David Barros acaba por ser apanhado no meio desta limpeza fratricida. Durante o período que passa na cadeia consegue comunicar com os pais, através duma mensagem enviada numa casca de banana, a pedir-lhes que falassem com o seu então professor de direito, Carlos Veiga, que era também Procurador da República. Veiga manda ordens para que Dave fosse libertado, mas os algozes não o fazem de imediato porque tinha o corpo coberto de feridas. Esperaram primeiro que estas cicatrizassem para assim evitar um exame médico.
Entretanto, Jorge Carlos Fonseca é impedido de sair da Brava. Recorremos novamente à memória de David Barros: “todo o mundo evitava falar com ele ou aproximar-se dele. Era considerado o verdadeiro terrorista e responsável por tudo o que aconteceu. Quando teve autorização para sair da Brava, desceu para a Furna de malas nas mãos, pois ninguém quis dar-lhe uma boleia, mesmo pagando o transporte”.

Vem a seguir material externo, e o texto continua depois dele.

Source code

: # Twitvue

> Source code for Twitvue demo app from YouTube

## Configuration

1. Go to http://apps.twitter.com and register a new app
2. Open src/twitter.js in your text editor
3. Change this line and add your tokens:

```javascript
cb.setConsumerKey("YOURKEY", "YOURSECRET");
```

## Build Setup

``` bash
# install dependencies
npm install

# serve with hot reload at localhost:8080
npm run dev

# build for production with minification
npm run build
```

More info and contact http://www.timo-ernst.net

“A Nani Morais teve tratamento igual ao meu. Foi chamada ao posto policial e interrogada varias vezes. Por fim. Puseram-nos aos dois sentados frente a frente e enxovalharam-na sexualmente dizendo que ela era uma mulher sem respeito, que estava a trair o marido comigo, e mais ofensas que não são dignas de mencionar aqui”.
Depois de libertado, David Barros sonha repetidamente com as torturas que sofreu. Acordava a meio da noite a gritar. Os pais emigraram para os Estados Unidos da América e Dave acaba por se juntar a eles em 1982. Tinham-lhe garantido que não tinha um futuro em Cabo Verde. Na América do Norte frequenta a Universidade de Rhode Island onde completa o curso de Engenharia de Computadores. Trabalha para o Departamento de Defesa, nos testes dos mísseis Tomahawk, utilizados durante a Guerra do Golfo. Passa ainda por companhias como a 3Com, a Cabletron, a PriceWaterCoopers e a IBM Global.
Mas a Brava nunca é esquecida. Lidera a associação Amidjabraba (Amigos da Brava). Mobiliza a comunidade bravense nos EUA para levantar o Busto de Eugénio Tavares. Apoiam a ilha no período da epidemia da cólera, mandando medicamentos, camas de hospitais, lençóis, gerador eléctrico e esterilizadores electrónicos. Enviam materiais escolares para todas as crianças da Brava e abrem uma escola de computadores no Liceu Eugénio Tavares, a primeira da ilha e de Cabo verde. Em 1997 a Amidjabraba é a primeira associação cabo-verdiana a lançar um website (www.amidjabraba.com).
“Até hoje sinto uma mágoa enorme por ter sido maltratado pelos meus próprios irmãos e obrigado a sair da minha terra querida”, confessa ao Expresso das Ilhas, “sou mais um quadro que o país não aproveitou”.